An individual who is not a US citizen may be a US resident by meeting either one of two tests: (1) the “green card test” or (2) the “substantial presence test.” Even if an individual meets the substantial presence test several different exceptions could apply to the general rules discussed below, each imposing different US income tax compliance and reporting obligations.

Green Card Test (Permanent Resident)

The “green card test” is met based on immigration status.

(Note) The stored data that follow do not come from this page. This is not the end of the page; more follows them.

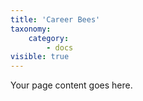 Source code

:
 ```yaml
---
title: 'Career Bees'
taxonomy:
    category:
        - docs
visible: true
---
```


Your page content goes here. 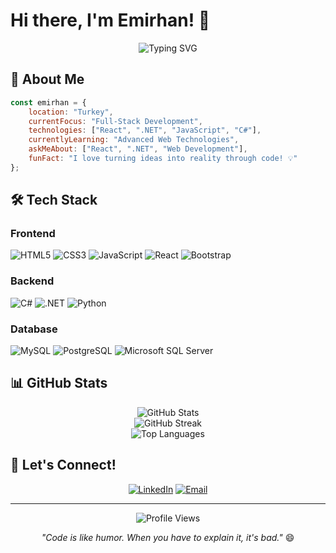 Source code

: # Hi there, I'm Emirhan! 👋

<div align="center">
  <img src="https://readme-typing-svg.herokuapp.com?font=Fira+Code&pause=1000&color=2E9EF7&center=true&vCenter=true&width=435&lines=Full-Stack+Developer;React+%26+.NET+Enthusiast;Always+Learning+New+Things" alt="Typing SVG" />
</div>

## 🚀 About Me

```javascript
const emirhan = {
    location: "Turkey",
    currentFocus: "Full-Stack Development",
    technologies: ["React", ".NET", "JavaScript", "C#"],
    currentlyLearning: "Advanced Web Technologies",
    askMeAbout: ["React", ".NET", "Web Development"],
    funFact: "I love turning ideas into reality through code! 💡"
};
```

## 🛠️ Tech Stack

### Frontend
![HTML5](https://img.shields.io/badge/HTML5-E34F26?style=for-the-badge&logo=html5&logoColor=white)
![CSS3](https://img.shields.io/badge/CSS3-1572B6?style=for-the-badge&logo=css3&logoColor=white)
![JavaScript](https://img.shields.io/badge/JavaScript-F7DF1E?style=for-the-badge&logo=javascript&logoColor=black)
![React](https://img.shields.io/badge/React-20232A?style=for-the-badge&logo=react&logoColor=61DAFB)
![Bootstrap](https://img.shields.io/badge/Bootstrap-563D7C?style=for-the-badge&logo=bootstrap&logoColor=white)

### Backend
![C#](https://img.shields.io/badge/C%23-239120?style=for-the-badge&logo=c-sharp&logoColor=white)
![.NET](https://img.shields.io/badge/.NET-5C2D91?style=for-the-badge&logo=.net&logoColor=white)
![Python](https://img.shields.io/badge/Python-3776AB?style=for-the-badge&logo=python&logoColor=white)

### Database
![MySQL](https://img.shields.io/badge/MySQL-00000F?style=for-the-badge&logo=mysql&logoColor=white)
![PostgreSQL](https://img.shields.io/badge/PostgreSQL-316192?style=for-the-badge&logo=postgresql&logoColor=white)
![Microsoft SQL Server](https://img.shields.io/badge/Microsoft%20SQL%20Server-CC2927?style=for-the-badge&logo=microsoft%20sql%20server&logoColor=white)

## 📊 GitHub Stats

<div align="center">
  <img src="https://github-readme-stats.vercel.app/api?username=emirhankalkan&theme=tokyonight&hide_border=false&include_all_commits=true&count_private=true" alt="GitHub Stats" />
</div>

<div align="center">
  <img src="https://github-readme-streak-stats.herokuapp.com/?user=emirhankalkan&theme=tokyonight&hide_border=false" alt="GitHub Streak" />
</div>

<div align="center">
  <img src="https://github-readme-stats.vercel.app/api/top-langs/?username=emirhankalkan&theme=tokyonight&hide_border=false&include_all_commits=true&count_private=true&layout=compact" alt="Top Languages" />
</div>

## 🤝 Let's Connect!

<div align="center">
  
[![LinkedIn](https://img.shields.io/badge/LinkedIn-0077B5?style=for-the-badge&logo=linkedin&logoColor=white)](https://linkedin.com/in/emirhankalkan)
[![Email](https://img.shields.io/badge/Email-D14836?style=for-the-badge&logo=gmail&logoColor=white)](mailto:emikalkann@gmail.com)

</div>

---

<div align="center">
  <img src="https://komarev.com/ghpvc/?username=emirhankalkan&color=blueviolet&style=flat-square&label=Profile+Views" alt="Profile Views" />
</div>

<div align="center">
  
*"Code is like humor. When you have to explain it, it's bad."* 😄

</div>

Individuals who are lawful permanent residents of the US at any time during the calendar year become tax resident in the US. Such persons apply for, and periodically renew, their status and receive a “green card” issued by the US Citizenship and Immigration Services to establish and maintain their status.

Substantial Presence Test

The “substantial presence test” is generally met by an individual who: (1) spent 31 days during the current year in the US, and (2) spent 183 days in the US, counting all days in the current year and 1/3 of days from the prior year, as well as 1/6 of days from the second prior year.

  • Generally, a person who spends generally 120 days or less in the US each year will not satisfy the substantial presence test. (As shown in the chart on page 2, 120 + 1/3*120 + 1/6*120 = 180, which is less than 183.)
    • Partial days spent in the US generally count towards the total
    • Days spent exclusively in transit between foreign countries do not count
    • Certain individuals are exempted (e.g., certain foreign government-related individuals, teachers or trainees, students and athletes attending charitable events)
    • Certain other exceptions and special rules also apply
  • Travel records for nonimmigrant aliens are generally available for the prior 10 years on the US Department of Homeland Security website.
  • An individual with a significant US presence should keep detailed travel records, as well as a log of time spent within the US for each year to substantiate his or her US income tax status.
  • If an individual is a US income tax resident, then that individual is generally required to file Form 1040, US Individual Income Tax Return, on an annual basis.
  • If an individual is not a US income tax resident, then no US filing is required except with respect to US source income that is reported on Form 1040NR, US Nonresident Alien Income Tax Return.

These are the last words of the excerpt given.